Now Vapormatt, in conjunction with other tool manufacturers, has found that wet blasting can replace the two-stage polishing and dry-blasting process to produce a quality pre-coat surface. Using the technique, a coating adhesion of HF1 is achievable with no surface static or dust.
A major advantage of pre-treating carbide tools using wet blasting—especially when followed by immediate downstream rinsing and drying—is that it leaves a surface that is extremely active. The surface is so active, in fact, that existing surface activity measuring devices (such as a goniometer, or Dyne inks methods) cannot detect it, as it is below their measurement threshold. This active surface further improves bonding of the coatings. A key to the success of wet blasting for pre-coating is the process control that ensures consistent clean surfaces: rinsing, cleaning in deionized (DI) water and immediate drying.
Just as a substrate benefits from post micro-blast processing, so the same is true of the coated tool itself. The aforementioned research tested both ground and micro-blasted and polished and micro-blasted tungsten carbide milling inserts. Examination of the PVD film after post micro-blasting revealed a superficial zone (about 0.6 microns deep) with large material deformation and elevated nano-hardness. Two blast pressures were used—2 bar and 5 bar. The latter produced a hardness in the superficial zone.
The tools were then subjected to milling cutting trials, in which the flank wear was measured. In the tests, the tool was considered worn out at 0.2-mm flank wear. Samples treated by grinding and micro-blasting saw a maximum 15-percent extension in tool life. But samples treated by polishing and micro-blasting—which can be replaced by wet blasting pre-treatment—saw a 70-percent improvement in tool life when treated at 5 bar.

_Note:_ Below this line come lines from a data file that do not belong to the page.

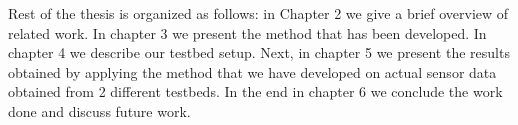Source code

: Rest of the thesis is organized as follows: in Chapter 2 we give a brief overview of related work. In chapter 3 we present the method that has been developed. In chapter 4 we describe our testbed setup. Next, in chapter 5 we present the results obtained by applying the method that we have developed on actual sensor data obtained from 2 different testbeds. In the end in chapter 6 we conclude the work done and discuss future work.






\vspace{1\baselineskip}

\noindent

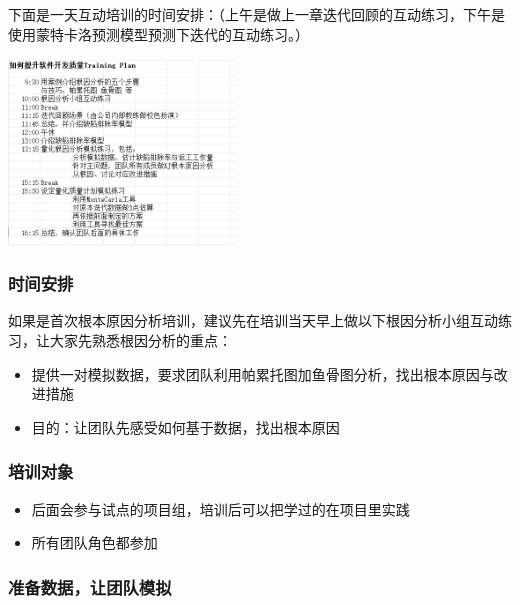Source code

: 下面是一天互动培训的时间安排：（上午是做上一章迭代回顾的互动练习，下午是使用蒙特卡洛预测模型预测下迭代的互动练习。）


\includegraphics[width=6cm]{微信截图_20230830093612.png}

\hypertarget{ux65f6ux95f4ux5b89ux6392}{%
\subsubsection{时间安排}\label{ux65f6ux95f4ux5b89ux6392}}

如果是首次根本原因分析培训，建议先在培训当天早上做以下根因分析小组互动练习，让大家先熟悉根因分析的重点：

\begin{itemize}
\tightlist
\item
  提供一对模拟数据，要求团队利用帕累托图加鱼骨图分析，找出根本原因与改进措施
\item
  目的：让团队先感受如何基于数据，找出根本原因
\end{itemize}

\hypertarget{ux57f9ux8badux5bf9ux8c61}{%
\subsubsection{培训对象}\label{ux57f9ux8badux5bf9ux8c61}}

\begin{itemize}
\tightlist
\item
  后面会参与试点的项目组，培训后可以把学过的在项目里实践
\item
  所有团队角色都参加
\end{itemize}

\hypertarget{ux51c6ux5907ux6570ux636eux8ba9ux56e2ux961fux6a21ux62df}{%
\subsubsection{准备数据，让团队模拟}\label{ux51c6ux5907ux6570ux636eux8ba9ux56e2ux961fux6a21ux62df}}

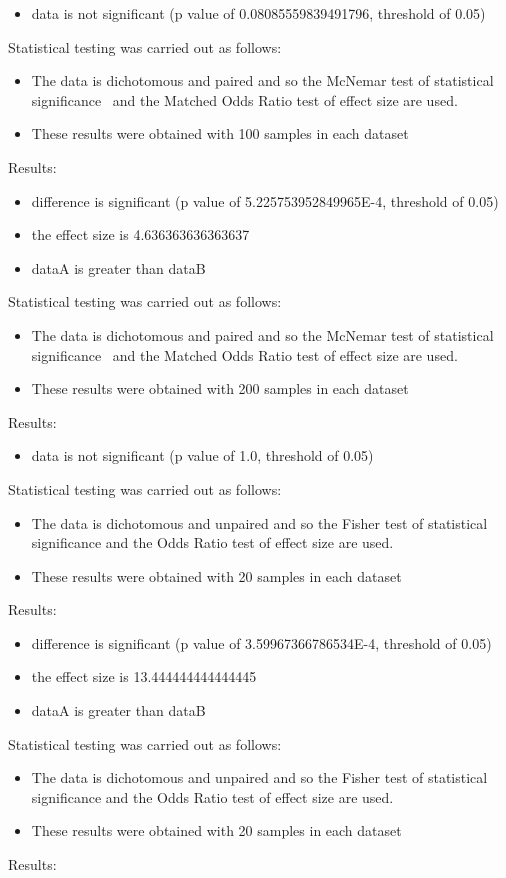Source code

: \documentclass[]{article}
\begin{document}
\begin{itemize}
\item{data is not significant (p value of 0.08085559839491796, threshold of 0.05)}
\end{itemize}Statistical testing was carried out as follows: \begin{itemize}
\item{The data is dichotomous and paired and so the McNemar test of statistical significance~\cite{Gibbons2011} and the Matched Odds Ratio test of effect size are used.}
\item{These results were obtained with 100 samples in each dataset}
\end{itemize}Results:
\begin{itemize}
\item{difference is significant (p value of 5.225753952849965E-4, threshold of 0.05)}
\item{the effect size is 4.636363636363637}
\item{dataA is greater than dataB}
\end{itemize}Statistical testing was carried out as follows: \begin{itemize}
\item{The data is dichotomous and paired and so the McNemar test of statistical significance~\cite{Gibbons2011} and the Matched Odds Ratio test of effect size are used.}
\item{These results were obtained with 200 samples in each dataset}
\end{itemize}Results:
\begin{itemize}
\item{data is not significant (p value of 1.0, threshold of 0.05)}
\end{itemize}Statistical testing was carried out as follows: \begin{itemize}
\item{The data is dichotomous and unpaired and so the Fisher test of statistical significance and the Odds Ratio test of effect size are used.}
\item{These results were obtained with 20 samples in each dataset}
\end{itemize}Results:
\begin{itemize}
\item{difference is significant (p value of 3.59967366786534E-4, threshold of 0.05)}
\item{the effect size is 13.444444444444445}
\item{dataA is greater than dataB}
\end{itemize}Statistical testing was carried out as follows: \begin{itemize}
\item{The data is dichotomous and unpaired and so the Fisher test of statistical significance and the Odds Ratio test of effect size are used.}
\item{These results were obtained with 20 samples in each dataset}
\end{itemize}Results:
\end{document}
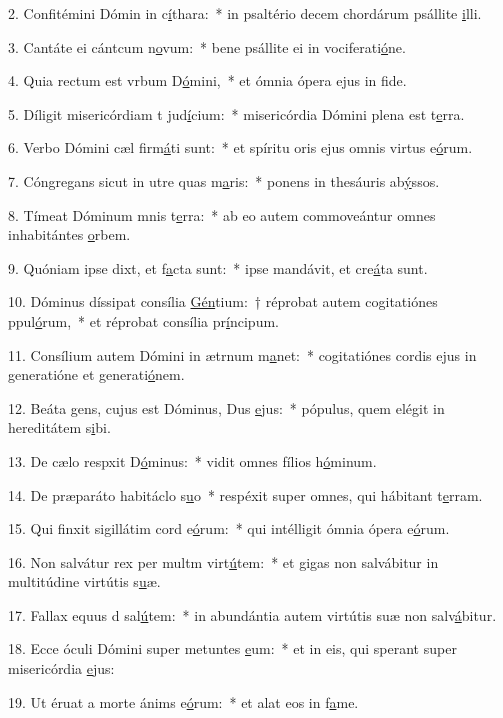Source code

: 2. Confitémini Dómin in c\uline{í}thara:~* in psaltério decem chordárum psállite \uline{i}lli.\par 
3. Cantáte ei cántcum n\uline{o}vum:~* bene psállite ei in vociferati\uline{ó}ne.\par 
4. Quia rectum est vrbum D\uline{ó}mini,~* et ómnia ópera ejus in f\uline{i}de.\par 
5. Díligit misericórdiam t jud\uline{í}cium:~* misericórdia Dómini plena est t\uline{e}rra.\par 
6. Verbo Dómini cæl firm\uline{á}ti sunt:~* et spíritu oris ejus omnis virtus e\uline{ó}rum.\par 
7. Cóngregans sicut in utre quas m\uline{a}ris:~* ponens in thesáuris ab\uline{ý}ssos.\par 
8. Tímeat Dóminum mnis t\uline{e}rra:~* ab eo autem commoveántur omnes inhabitántes \uline{o}rbem.\par 
9. Quóniam ipse dixt, et f\uline{a}cta sunt:~* ipse mandávit, et cre\uline{á}ta sunt.\par 
10. Dóminus díssipat consília \uline{Gén}tium:~† réprobat autem cogitatiónes ppul\uline{ó}rum,~* et réprobat consília pr\uline{í}ncipum.\par 
11. Consílium autem Dómini in ætrnum m\uline{a}net:~* cogitatiónes cordis ejus in generatióne et generati\uline{ó}nem.\par 
12. Beáta gens, cujus est Dóminus, Dus \uline{e}jus:~* pópulus, quem elégit in hereditátem s\uline{i}bi.\par 
13. De cælo respxit D\uline{ó}minus:~* vidit omnes fílios h\uline{ó}minum.\par 
14. De præparáto habitáclo s\uline{u}o~* respéxit super omnes, qui hábitant t\uline{e}rram.\par 
15. Qui finxit sigillátim cord e\uline{ó}rum:~* qui intélligit ómnia ópera e\uline{ó}rum.\par 
16. Non salvátur rex per multm virt\uline{ú}tem:~* et gigas non salvábitur in multitúdine virtútis s\uline{u}æ.\par 
17. Fallax equus d sal\uline{ú}tem:~* in abundántia autem virtútis suæ non salv\uline{á}bitur.\par 
18. Ecce óculi Dómini super metuntes \uline{e}um:~* et in eis, qui sperant super misericórdia \uline{e}jus:\par 
19. Ut éruat a morte ánims e\uline{ó}rum:~* et alat eos in f\uline{a}me.\par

Examining the wear scar and carrying out finite element analysis of the stresses involved identified two distinct failure modes. For ground and micro-blast-treated samples, failure was because of adhesion of the PVD coating; but for polished and micro-blasted samples, the mode of failure was fatigue within the PVD coating. So, to reap maximum benefit from increasing the nano-hardness of the PVD coating by post-micro-blasting, the ideal pre-coat process must also be carried out.
Automated wet blast production lines are available that can carry out all of these functions, including edge radiusing, pre- and post-PVD/CVD coating, rinse, DI dip and downstream drying. For aesthetic reasons, the inserts should be spray rinsed, cleaned and blown dry with warm air, leaving them ready for packaging.
Cycle times for wet blast edge radiusing of a typical insert can be between 4 and 20 minutes for a tray of 200 inserts. Cycle times are dependent on how many stages are incorporated into the wet blasting machine. For pre- and post-coating, wet blast cycle times are about half that of the edge radius.